As for expectations, TWTR had a lot of news last month, starting with the Oct 5th resolution to their CEO search where (despite some external concerns) the board agreed to re-tap co-founder Jack Dorsey as CEO while he retains his role as CEO of online payments company Square that is currently preparing for an IPO. The company also announced that former Google exec Omid Kordestani would join as Chairman. Dorsey got to work fairly quickly with a workforce reduction and the launch of Moments, which is a feature that the company hopes will dramatically assists user engagement.
So investor sentiment went from downright disastrous in September to possibly a tad too optimistic for material improvement in the metrics that mean the most to Wall Street. I would say though that if you have been long the stock for most of the year as we have, there should be little by way of disappointment that should not be expected in forward guidance, as it makes perfect sense that the new management team would set expectations that they know they can beat. So unless forward guidance is far worse than the low end of expectations, then I see little reason why investors would hate sell shares on a weak quarter and guidance.
Potential Trades: Last week in a post titled $TWTR – It’s just Bird to me I expanded on a bullish mention from Barron’s that highlighted put sales as a way to express a bullish view. Here was my take at the time when the stock was in the same spot:
I am long the stock. One strategy I’d consider to add leverage to my existing long (if I thought the worst was behind TWTR and that next week’s earnings event could serve as an explosive positive catalyst) would be a bullish risk reversal. This strategy includes a put sale as Sears’ suggests, but using the proceeds of the put sale to buy an upside call. For instance as of Friday’s close you could sell the Nov 27 put at 85 cents and use the proceeds to buy the Nov 36 call for 85 cents. On Nov expiration there are no gains or losses between $27 and $36, losses as if long stock below $27 (down 13%) and gains above $36 (up 15%) as if long stock. This is a low conviction bullish leverage overlay, but it’s a matter of how much risk a long holder is willing to add to an existing long into a potentially volatile event (to increase the probability of long participation one would need to tighten strikes closer to existing stock price are pay for the trade structure).
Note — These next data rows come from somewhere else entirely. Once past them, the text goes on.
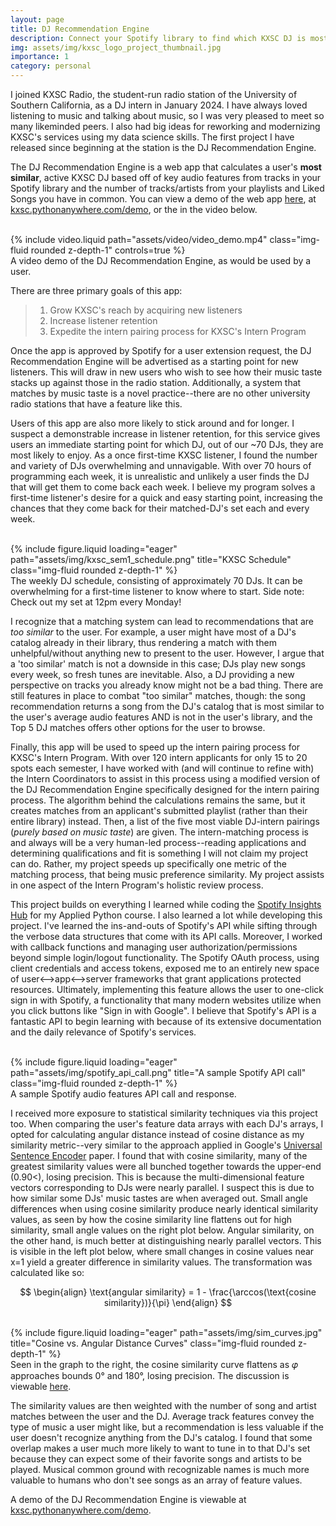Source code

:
 ```yaml
---
layout: page
title: DJ Recommendation Engine
description: Connect your Spotify library to find which KXSC DJ is most statistically similar to your music taste
img: assets/img/kxsc_logo_project_thumbnail.jpg
importance: 1
category: personal
---
```


I joined KXSC Radio, the student-run radio station of the University of Southern California, as a DJ intern in January 2024. I have always loved listening to music and talking
about music, so I was very pleased to meet so many likeminded peers. I also had big ideas for reworking and modernizing KXSC's services using my data science skills. The first project 
I have released since beginning at the station is the DJ Recommendation Engine.

The DJ Recommendation Engine is a web app that calculates a user's **most similar**, active KXSC DJ based off of key audio features from tracks in your Spotify library and the number
of tracks/artists from your playlists and Liked Songs you have in common. You can view a demo of the web app <a href="https://kxsc.pythonanywhere.com/demo">here</a>, at <a href="https://kxsc.pythonanywhere.com/demo">kxsc.pythonanywhere.com/demo</a>,
or the in the video below.

<br/>
<div class="row">
    <div class="col-sm mt-3 mt-md-0">
        {% include video.liquid path="assets/video/video_demo.mp4" class="img-fluid rounded z-depth-1" controls=true %}
    </div>
</div>
<div class="caption">
    A video demo of the DJ Recommendation Engine, as would be used by a user.
</div>


There are three primary goals of this app:
>1. Grow KXSC's reach by acquiring new listeners
>2. Increase listener retention
>3. Expedite the intern pairing process for KXSC's Intern Program

Once the app is approved by Spotify for a user extension request, the DJ Recommendation Engine will be advertised as a starting point for new listeners. This will draw in new users
who wish to see how their music taste stacks up against those in the radio station. Additionally, a system that matches by music taste is a novel practice--there are no other university
radio stations that have a feature like this.

Users of this app are also more likely to stick around and for longer. I suspect a demonstrable increase in listener retention, for this service gives users an immediate starting point
for which DJ, out of our ~70 DJs, they are most likely to enjoy. As a once first-time KXSC listener, I found the number and variety of DJs overwhelming and unnavigable. With over
70 hours of programming each week, it is unrealistic and unlikely a user finds the DJ that will get them to come back each week. I believe my program solves a first-time listener's
desire for a quick and easy starting point, increasing the chances that they come back for their matched-DJ's set each and every week.

<br/>
<div class="row">
    <div class="col-sm mt-3 mt-md-0">
        {% include figure.liquid loading="eager" path="assets/img/kxsc_sem1_schedule.png" title="KXSC Schedule" class="img-fluid rounded z-depth-1" %}
    </div>
</div>
<div class="caption">
    The weekly DJ schedule, consisting of approximately 70 DJs. It can be overwhelming for a first-time listener to know where to start. Side note: Check out my set at 12pm every Monday!
</div>

I recognize that a matching system can lead to recommendations that are *too similar* to the user. For example, a user might have most of a DJ's catalog already in their library, thus
rendering a match with them unhelpful/without anything new to present to the user. However, I argue that a 'too similar' match is not a downside in this case; DJs play new songs every
week, so fresh tunes are inevitable. Also, a DJ providing a new perspective on tracks you already know might not be a bad thing. There are still features in place to combat "too similar"
matches, though: the song recommendation returns a song from the DJ's catalog that is most similar to the user's average audio features AND is not in the user's library, and the Top 5 DJ
matches offers other options for the user to browse.

Finally, this app will be used to speed up the intern pairing process for KXSC's Intern Program. With over 120 intern applicants for only 15 to 20 spots each semester, I have worked with (and 
will continue to refine with) the Intern Coordinators to assist in this process using a modified version of the DJ Recommendation Engine specifically designed for the intern pairing process.
The algorithm behind the calculations remains the same, but it creates matches from an applicant's submitted playlist (rather than their entire library) instead. Then, a list of the five most
viable DJ-intern pairings (*purely based on music taste*) are given. The intern-matching process is and always will be a very human-led process--reading applications and determining qualifications
and fit is something I will not claim my project can do. Rather, my project speeds up specifically one metric of the matching process, that being music preference similarity. My project
assists in one aspect of the Intern Program's holistic review process.

This project builds on everything I learned while coding the [Spotify Insights Hub](https://lee-64.github.io/projects/1_project/) for my Applied Python course. I also learned a lot while 
developing this project. I've learned the ins-and-outs of Spotify's API while sifting through the verbose data structures that come with its API calls. Moreover, I worked with callback
functions and managing user authorization/permissions beyond simple login/logout functionality. The Spotify OAuth process, using client credentials and access tokens, exposed me to an
entirely new space of user<-->app<-->server frameworks that grant applications protected resources. Ultimately, implementing this feature allows the user to one-click sign in with Spotify, a 
functionality that many modern websites utilize when you click buttons like "Sign in with Google". I believe that Spotify's API is a fantastic API to begin learning with because of its 
extensive documentation and the daily relevance of Spotify's services.

<br/>
<div class="row">
    <div class="col-sm mt-3 mt-md-0">
        {% include figure.liquid loading="eager" path="assets/img/spotify_api_call.png" title="A sample Spotify API call" class="img-fluid rounded z-depth-1" %}
    </div>
</div>
<div class="caption">
    A sample Spotify audio features API call and response.
</div>

I received more exposure to statistical similarity techniques via this project too. When comparing the user's feature data arrays with each DJ's arrays, I opted for calculating angular distance
instead of cosine distance as my similarity metric--very similar to the approach applied in Google's <a href="https://arxiv.org/abs/1803.11175">Universal Sentence Encoder</a> paper. I found that with cosine similarity, 
many of the greatest similarity values were all bunched together towards the upper-end (0.90<), losing precision. This is because the multi-dimensional feature vectors corresponding to DJs were nearly parallel. 
I suspect this is due to how similar some DJs' music tastes are when averaged out. Small angle differences when using cosine similarity produce nearly identical similarity values, as seen by how the cosine similarity 
line flattens out for high similarity, small angle values on the right plot below. Angular similarity, on the other hand, is much better at distinguishing nearly parallel vectors. This is visible in the left plot below, 
where small changes in cosine values near x=1 yield a greater difference in similarity values. The transformation was calculated like so:

$$ 
\begin{align}
\text{angular similarity} = 1 - \frac{\arccos(\text{cosine similarity})}{\pi} 
\end{align}
$$

<br>

<div class="row">
    <div class="col-sm mt-3 mt-md-0">
        {% include figure.liquid loading="eager" path="assets/img/sim_curves.jpg" title="Cosine vs. Angular Distance Curves" class="img-fluid rounded z-depth-1" %}
    </div>
</div>
<div class="caption">
    Seen in the graph to the right, the cosine similarity curve flattens as 𝜑 approaches bounds 0° and 180°, losing precision. The discussion is viewable <a href="https://math.stackexchange.com/questions/2874940/cosine-similarity-vs-angular-distance">here</a>.
</div>

The similarity values are then weighted with the number of song and artist matches between the user and the DJ. Average track features convey the type of music a user might like, but a recommendation is less valuable 
if the user doesn't recognize anything from the DJ's catalog. I found that some overlap makes a user much more likely to want to tune in to that DJ's set because they can expect some of their favorite songs and artists 
to be played. Musical common ground with recognizable names is much more valuable to humans who don't see songs as an array of feature values.

A demo of the DJ Recommendation Engine is viewable at <a href="https://kxsc.pythonanywhere.com/demo">kxsc.pythonanywhere.com/demo</a>.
For long holders who fear a sharp decline, similar to what the stock has done on 5 of its 7 quarterly reports as public company, they might consider collars where the holder would sell an upside call and use the proceeds to buy a put or a put spread. This structure offers upside participation, depending on how tight the put or the put spread is also offers some potential losses but protection at a certain point. A holder would do this if they don’t want to sell but are willing to give up some potential upside for some protection. The Dec 38/25 risk reversal is trading at a slight credit (buy the Dec 25 puts, sell the Dec 38 calls) and fits this bill although the protection doesn’t kick in until near the recent lows. But that works if as disaster protection while still allowing for upside.
Those considering outright long exposure, but with defined risk, the Dec 30/40 call spread costs around $3. That will behave like stock between $33 and $40 but limiting your risk to 10% of the stock price.